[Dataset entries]
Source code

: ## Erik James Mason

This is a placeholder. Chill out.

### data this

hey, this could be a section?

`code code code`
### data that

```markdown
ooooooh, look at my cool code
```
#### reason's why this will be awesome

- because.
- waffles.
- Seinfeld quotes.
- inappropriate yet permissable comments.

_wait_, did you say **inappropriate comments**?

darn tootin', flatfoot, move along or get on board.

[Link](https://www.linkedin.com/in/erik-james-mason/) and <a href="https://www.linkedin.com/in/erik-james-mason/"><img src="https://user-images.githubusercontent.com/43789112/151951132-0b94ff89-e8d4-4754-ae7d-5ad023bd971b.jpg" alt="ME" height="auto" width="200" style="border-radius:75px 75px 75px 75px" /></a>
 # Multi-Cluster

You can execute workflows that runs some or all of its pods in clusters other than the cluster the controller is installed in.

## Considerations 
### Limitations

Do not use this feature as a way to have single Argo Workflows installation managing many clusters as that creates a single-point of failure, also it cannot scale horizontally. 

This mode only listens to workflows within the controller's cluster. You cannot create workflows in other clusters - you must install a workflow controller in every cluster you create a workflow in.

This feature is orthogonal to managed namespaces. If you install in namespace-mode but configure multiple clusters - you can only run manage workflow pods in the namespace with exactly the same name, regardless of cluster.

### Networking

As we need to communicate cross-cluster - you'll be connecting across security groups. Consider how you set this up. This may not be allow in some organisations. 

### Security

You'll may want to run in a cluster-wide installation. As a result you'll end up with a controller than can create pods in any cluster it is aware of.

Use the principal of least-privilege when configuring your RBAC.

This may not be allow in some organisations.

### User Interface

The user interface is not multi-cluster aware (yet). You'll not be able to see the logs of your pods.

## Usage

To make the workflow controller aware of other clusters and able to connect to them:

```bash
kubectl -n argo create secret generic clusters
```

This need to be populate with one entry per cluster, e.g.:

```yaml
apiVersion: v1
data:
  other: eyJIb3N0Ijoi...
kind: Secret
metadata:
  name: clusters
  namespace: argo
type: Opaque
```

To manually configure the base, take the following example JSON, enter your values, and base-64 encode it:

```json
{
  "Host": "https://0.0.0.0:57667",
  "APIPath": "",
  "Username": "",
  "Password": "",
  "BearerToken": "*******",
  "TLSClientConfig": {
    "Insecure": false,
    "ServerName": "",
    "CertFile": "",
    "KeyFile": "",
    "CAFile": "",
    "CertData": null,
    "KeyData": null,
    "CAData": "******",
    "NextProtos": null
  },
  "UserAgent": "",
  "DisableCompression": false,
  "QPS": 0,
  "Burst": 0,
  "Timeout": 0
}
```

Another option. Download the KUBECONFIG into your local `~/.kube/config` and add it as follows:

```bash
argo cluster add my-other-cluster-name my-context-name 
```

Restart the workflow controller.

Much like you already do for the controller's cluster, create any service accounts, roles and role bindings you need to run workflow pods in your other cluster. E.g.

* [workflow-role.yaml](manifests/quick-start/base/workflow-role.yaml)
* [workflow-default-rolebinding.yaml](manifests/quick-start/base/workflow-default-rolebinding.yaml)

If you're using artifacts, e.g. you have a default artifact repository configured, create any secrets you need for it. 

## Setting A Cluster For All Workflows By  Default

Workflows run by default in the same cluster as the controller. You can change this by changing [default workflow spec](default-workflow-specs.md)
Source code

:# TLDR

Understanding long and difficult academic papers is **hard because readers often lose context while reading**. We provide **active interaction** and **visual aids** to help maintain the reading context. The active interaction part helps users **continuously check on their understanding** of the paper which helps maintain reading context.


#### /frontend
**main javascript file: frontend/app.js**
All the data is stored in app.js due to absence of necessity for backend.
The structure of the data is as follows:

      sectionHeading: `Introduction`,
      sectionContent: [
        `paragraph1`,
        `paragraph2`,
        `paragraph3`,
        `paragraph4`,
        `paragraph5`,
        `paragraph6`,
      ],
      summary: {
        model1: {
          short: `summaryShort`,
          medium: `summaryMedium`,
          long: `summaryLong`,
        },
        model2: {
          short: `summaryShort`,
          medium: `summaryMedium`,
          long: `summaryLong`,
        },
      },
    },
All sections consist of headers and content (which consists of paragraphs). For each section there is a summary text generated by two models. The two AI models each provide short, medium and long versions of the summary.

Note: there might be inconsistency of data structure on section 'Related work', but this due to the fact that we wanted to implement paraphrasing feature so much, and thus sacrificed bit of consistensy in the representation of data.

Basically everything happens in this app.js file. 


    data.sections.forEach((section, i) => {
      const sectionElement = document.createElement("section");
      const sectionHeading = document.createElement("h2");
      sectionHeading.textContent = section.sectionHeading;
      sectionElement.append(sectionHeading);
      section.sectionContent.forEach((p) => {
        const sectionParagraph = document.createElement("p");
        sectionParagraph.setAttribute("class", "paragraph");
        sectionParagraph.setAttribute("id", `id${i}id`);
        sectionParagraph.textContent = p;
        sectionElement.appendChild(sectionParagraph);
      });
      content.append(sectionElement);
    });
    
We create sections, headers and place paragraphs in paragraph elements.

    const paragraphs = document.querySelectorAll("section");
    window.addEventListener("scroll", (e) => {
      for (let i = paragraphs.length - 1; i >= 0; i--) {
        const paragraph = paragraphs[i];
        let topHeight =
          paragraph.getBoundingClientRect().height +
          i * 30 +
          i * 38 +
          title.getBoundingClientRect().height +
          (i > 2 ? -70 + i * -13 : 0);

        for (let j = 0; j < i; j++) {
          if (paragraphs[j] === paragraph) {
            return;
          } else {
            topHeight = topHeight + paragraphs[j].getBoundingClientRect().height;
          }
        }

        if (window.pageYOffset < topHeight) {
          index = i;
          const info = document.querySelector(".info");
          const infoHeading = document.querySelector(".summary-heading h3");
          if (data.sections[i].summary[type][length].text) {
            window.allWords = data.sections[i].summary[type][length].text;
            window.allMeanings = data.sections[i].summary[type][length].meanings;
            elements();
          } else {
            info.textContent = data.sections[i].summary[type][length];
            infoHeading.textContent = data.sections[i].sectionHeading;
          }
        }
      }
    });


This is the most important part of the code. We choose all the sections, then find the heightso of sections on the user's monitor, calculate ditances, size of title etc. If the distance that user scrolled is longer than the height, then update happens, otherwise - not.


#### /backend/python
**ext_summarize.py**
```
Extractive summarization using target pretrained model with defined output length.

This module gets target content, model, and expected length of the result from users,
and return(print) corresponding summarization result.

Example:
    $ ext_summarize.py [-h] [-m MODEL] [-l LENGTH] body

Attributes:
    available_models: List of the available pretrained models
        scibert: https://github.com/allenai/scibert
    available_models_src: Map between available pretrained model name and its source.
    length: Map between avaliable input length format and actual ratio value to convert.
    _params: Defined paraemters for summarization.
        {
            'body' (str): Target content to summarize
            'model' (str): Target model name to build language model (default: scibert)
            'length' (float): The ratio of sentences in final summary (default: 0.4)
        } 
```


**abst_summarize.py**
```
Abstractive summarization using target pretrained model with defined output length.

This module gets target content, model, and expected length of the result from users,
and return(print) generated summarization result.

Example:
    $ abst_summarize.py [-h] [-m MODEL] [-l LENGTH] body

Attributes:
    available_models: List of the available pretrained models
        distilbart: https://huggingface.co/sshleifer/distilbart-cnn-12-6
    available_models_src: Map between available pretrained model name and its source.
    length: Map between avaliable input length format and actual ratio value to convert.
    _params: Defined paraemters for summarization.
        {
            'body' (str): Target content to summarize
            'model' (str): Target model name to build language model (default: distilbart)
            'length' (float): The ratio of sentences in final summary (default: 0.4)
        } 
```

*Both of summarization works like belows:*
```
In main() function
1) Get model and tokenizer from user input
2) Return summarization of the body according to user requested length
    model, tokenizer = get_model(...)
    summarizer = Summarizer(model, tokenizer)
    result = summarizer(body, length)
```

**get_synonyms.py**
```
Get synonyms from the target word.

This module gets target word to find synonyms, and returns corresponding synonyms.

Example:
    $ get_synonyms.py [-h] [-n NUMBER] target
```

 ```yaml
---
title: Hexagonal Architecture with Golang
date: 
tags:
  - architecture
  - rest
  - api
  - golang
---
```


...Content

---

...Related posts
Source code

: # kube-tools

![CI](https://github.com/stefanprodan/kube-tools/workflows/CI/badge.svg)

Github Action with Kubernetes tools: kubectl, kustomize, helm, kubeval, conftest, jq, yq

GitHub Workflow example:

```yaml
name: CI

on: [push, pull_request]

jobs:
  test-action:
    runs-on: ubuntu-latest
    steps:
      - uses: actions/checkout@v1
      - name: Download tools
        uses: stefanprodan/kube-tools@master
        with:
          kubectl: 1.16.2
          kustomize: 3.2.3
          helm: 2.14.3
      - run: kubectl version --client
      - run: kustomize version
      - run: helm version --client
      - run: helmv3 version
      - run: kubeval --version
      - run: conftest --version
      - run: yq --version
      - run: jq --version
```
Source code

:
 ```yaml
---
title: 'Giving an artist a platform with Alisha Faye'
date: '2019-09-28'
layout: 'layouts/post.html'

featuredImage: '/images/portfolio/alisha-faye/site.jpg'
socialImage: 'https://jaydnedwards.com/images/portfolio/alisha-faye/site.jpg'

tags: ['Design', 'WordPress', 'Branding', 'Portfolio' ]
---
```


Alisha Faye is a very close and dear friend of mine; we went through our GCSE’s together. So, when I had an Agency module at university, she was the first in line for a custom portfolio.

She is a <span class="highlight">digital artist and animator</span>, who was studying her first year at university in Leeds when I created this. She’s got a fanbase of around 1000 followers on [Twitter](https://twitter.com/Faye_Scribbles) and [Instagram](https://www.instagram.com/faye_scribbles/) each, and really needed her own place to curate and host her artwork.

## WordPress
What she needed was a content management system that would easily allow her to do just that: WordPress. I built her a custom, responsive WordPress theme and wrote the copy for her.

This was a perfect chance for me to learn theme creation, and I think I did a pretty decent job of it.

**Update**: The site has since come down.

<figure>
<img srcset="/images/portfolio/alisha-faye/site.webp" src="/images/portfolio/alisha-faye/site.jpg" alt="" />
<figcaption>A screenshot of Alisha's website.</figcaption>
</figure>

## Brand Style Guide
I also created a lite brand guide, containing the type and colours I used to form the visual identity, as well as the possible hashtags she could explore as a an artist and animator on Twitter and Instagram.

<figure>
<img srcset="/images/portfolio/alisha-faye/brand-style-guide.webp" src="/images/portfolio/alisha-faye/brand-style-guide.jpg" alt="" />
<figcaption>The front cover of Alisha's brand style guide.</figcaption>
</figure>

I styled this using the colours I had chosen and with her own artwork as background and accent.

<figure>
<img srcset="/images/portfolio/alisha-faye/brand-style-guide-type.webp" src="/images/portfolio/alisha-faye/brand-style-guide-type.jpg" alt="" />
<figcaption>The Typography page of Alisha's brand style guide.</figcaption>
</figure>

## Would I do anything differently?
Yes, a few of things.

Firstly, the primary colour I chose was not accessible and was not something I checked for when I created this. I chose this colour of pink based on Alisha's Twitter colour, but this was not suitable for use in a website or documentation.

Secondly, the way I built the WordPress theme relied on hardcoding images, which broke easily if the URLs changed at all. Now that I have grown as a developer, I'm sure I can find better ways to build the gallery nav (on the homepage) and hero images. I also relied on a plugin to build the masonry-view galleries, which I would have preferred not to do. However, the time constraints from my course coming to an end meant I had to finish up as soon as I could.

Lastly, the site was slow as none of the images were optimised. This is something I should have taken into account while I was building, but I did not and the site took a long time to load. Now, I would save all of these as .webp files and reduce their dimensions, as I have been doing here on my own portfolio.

_DESCRIPTION OF THE TASK_
Each line above that contains the word "structure" should be copied.

_THE COMPLETED TASK_
The structure of the data is as follows:
Note: there might be inconsistency of data structure on section 'Related work', but this due to the fact that we wanted to implement paraphrasing feature so much, and thus sacrificed bit of consistensy in the representation of data.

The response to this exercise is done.